▸ YOUR INSTRUCTIONS
Output the opening lines of the records exactly. End with the line that contains "number of recipes.".

▸ PROVIDED ENTRIES
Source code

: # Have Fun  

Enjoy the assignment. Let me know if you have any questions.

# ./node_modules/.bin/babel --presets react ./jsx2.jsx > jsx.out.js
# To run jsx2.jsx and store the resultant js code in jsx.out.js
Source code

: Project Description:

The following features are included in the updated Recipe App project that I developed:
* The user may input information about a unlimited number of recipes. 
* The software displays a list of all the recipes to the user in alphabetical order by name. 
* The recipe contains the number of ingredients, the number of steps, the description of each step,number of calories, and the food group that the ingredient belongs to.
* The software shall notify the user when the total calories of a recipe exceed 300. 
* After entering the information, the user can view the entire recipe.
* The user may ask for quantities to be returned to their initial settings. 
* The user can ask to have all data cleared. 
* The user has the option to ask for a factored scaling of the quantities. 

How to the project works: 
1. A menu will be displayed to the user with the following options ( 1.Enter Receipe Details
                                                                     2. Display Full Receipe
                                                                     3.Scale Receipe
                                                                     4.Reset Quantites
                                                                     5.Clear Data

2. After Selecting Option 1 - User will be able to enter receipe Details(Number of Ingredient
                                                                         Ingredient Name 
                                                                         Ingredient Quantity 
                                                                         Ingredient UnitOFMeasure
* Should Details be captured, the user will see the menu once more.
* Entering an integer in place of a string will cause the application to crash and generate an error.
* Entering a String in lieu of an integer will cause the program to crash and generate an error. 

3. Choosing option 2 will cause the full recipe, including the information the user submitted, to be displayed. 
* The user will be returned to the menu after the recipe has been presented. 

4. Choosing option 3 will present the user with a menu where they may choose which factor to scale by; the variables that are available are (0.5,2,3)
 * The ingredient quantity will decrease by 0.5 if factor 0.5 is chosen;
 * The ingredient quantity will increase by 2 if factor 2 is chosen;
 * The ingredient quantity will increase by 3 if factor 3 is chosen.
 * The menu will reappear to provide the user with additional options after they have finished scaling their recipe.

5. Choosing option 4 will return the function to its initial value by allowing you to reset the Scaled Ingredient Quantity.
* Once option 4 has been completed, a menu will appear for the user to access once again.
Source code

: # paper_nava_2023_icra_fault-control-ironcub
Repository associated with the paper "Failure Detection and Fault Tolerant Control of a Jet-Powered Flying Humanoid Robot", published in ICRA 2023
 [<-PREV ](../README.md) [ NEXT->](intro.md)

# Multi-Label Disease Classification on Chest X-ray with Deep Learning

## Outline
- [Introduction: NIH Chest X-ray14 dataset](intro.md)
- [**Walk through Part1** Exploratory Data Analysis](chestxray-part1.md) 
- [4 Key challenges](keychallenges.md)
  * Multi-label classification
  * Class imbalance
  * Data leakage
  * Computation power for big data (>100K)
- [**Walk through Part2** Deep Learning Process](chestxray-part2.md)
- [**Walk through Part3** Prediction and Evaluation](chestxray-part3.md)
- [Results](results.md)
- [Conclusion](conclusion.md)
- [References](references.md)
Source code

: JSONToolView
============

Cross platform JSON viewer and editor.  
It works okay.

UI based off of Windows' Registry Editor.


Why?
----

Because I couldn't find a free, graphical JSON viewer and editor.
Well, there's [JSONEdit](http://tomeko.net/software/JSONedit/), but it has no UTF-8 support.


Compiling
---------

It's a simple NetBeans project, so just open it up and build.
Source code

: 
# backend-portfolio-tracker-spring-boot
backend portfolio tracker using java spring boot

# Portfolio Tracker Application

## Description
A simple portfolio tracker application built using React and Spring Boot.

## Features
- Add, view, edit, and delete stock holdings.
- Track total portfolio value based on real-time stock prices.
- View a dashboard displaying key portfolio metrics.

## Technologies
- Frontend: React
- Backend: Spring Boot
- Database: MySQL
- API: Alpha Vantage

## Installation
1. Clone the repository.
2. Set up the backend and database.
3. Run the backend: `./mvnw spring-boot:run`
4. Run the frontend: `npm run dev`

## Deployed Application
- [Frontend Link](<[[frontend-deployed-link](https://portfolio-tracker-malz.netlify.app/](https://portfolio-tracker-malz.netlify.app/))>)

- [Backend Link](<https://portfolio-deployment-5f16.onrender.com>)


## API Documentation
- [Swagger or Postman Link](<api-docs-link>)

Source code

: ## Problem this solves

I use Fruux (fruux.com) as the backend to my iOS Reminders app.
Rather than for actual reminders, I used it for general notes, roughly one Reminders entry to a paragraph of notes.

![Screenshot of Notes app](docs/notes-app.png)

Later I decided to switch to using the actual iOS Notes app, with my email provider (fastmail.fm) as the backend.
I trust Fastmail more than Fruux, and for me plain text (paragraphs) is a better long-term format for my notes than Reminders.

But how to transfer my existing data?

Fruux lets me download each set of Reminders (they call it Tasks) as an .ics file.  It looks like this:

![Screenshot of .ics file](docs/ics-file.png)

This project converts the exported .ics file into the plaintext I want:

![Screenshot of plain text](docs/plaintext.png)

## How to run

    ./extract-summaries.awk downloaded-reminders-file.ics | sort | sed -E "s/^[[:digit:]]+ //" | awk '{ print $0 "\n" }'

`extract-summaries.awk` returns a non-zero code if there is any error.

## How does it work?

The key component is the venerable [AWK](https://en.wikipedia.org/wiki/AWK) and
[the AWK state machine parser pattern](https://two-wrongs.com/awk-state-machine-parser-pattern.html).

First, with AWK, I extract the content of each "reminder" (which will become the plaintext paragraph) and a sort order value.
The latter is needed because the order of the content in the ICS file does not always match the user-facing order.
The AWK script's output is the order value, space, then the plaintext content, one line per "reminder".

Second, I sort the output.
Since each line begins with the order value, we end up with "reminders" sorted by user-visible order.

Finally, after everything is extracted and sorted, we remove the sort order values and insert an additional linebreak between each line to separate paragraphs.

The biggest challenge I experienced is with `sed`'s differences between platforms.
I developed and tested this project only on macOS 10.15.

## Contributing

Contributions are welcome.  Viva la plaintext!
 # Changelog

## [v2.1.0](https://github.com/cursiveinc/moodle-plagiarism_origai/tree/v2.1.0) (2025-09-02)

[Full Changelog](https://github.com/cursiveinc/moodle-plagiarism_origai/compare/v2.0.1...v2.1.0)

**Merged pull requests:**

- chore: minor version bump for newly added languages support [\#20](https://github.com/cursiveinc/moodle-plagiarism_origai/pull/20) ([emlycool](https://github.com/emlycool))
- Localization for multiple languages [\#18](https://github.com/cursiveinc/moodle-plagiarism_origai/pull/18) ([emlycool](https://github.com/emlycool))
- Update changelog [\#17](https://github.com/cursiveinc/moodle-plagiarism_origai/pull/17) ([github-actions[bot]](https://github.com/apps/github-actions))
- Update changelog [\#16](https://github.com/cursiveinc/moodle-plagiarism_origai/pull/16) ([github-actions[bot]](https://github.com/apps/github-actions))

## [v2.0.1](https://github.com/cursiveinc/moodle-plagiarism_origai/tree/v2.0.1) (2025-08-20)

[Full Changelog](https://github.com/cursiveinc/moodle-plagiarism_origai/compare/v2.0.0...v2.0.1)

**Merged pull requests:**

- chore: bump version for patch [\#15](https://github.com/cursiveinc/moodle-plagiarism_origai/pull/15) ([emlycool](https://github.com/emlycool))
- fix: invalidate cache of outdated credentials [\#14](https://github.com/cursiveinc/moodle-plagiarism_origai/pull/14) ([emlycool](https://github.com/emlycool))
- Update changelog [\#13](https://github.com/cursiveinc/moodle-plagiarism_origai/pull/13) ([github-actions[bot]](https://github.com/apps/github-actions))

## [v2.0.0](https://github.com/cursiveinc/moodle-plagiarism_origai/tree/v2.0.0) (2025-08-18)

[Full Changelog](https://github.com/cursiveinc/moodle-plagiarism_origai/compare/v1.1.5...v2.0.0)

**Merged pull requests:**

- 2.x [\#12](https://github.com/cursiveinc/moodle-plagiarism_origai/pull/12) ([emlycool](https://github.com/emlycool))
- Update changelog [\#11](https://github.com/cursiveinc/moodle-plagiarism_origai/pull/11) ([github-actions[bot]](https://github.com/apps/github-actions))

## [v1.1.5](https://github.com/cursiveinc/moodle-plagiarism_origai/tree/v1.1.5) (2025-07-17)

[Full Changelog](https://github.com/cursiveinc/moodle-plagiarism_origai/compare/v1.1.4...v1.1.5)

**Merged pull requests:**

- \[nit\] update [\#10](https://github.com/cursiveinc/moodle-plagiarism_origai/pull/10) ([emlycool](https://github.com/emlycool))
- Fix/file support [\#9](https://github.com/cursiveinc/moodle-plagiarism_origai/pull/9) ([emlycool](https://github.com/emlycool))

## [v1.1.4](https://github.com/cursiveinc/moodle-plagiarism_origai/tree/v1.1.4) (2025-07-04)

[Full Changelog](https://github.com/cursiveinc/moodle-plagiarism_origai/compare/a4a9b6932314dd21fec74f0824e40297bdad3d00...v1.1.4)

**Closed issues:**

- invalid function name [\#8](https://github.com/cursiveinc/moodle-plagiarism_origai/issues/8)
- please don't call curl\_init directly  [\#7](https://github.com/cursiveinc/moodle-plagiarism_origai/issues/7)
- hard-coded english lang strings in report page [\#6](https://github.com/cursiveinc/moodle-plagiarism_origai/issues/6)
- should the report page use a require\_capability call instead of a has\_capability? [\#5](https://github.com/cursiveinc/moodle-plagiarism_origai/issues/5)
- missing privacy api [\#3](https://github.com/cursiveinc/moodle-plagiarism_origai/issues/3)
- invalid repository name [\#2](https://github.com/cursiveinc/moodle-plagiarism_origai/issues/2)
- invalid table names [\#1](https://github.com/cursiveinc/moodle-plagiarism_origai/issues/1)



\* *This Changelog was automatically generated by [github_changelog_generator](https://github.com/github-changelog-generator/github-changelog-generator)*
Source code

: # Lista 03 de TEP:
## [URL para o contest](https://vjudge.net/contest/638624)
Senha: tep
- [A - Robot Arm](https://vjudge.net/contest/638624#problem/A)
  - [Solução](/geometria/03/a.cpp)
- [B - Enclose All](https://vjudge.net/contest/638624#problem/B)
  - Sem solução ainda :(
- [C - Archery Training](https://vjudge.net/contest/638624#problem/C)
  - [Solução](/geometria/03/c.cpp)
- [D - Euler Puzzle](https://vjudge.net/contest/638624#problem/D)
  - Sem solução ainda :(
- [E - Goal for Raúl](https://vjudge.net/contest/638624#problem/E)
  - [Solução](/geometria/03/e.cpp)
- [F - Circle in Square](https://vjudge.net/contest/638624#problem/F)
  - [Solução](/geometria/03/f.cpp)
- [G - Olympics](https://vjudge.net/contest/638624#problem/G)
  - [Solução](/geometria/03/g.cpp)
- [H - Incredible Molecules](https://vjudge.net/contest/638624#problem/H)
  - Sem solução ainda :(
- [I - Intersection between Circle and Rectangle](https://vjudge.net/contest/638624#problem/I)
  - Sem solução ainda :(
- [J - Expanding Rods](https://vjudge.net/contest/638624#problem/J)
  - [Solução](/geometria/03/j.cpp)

▸ EXERCISE ANSWER
Source code

: # Have Fun  

Enjoy the assignment. Let me know if you have any questions.

# ./node_modules/.bin/babel --presets react ./jsx2.jsx > jsx.out.js
# To run jsx2.jsx and store the resultant js code in jsx.out.js
Source code

: Project Description:

The following features are included in the updated Recipe App project that I developed:
* The user may input information about a unlimited number of recipes. 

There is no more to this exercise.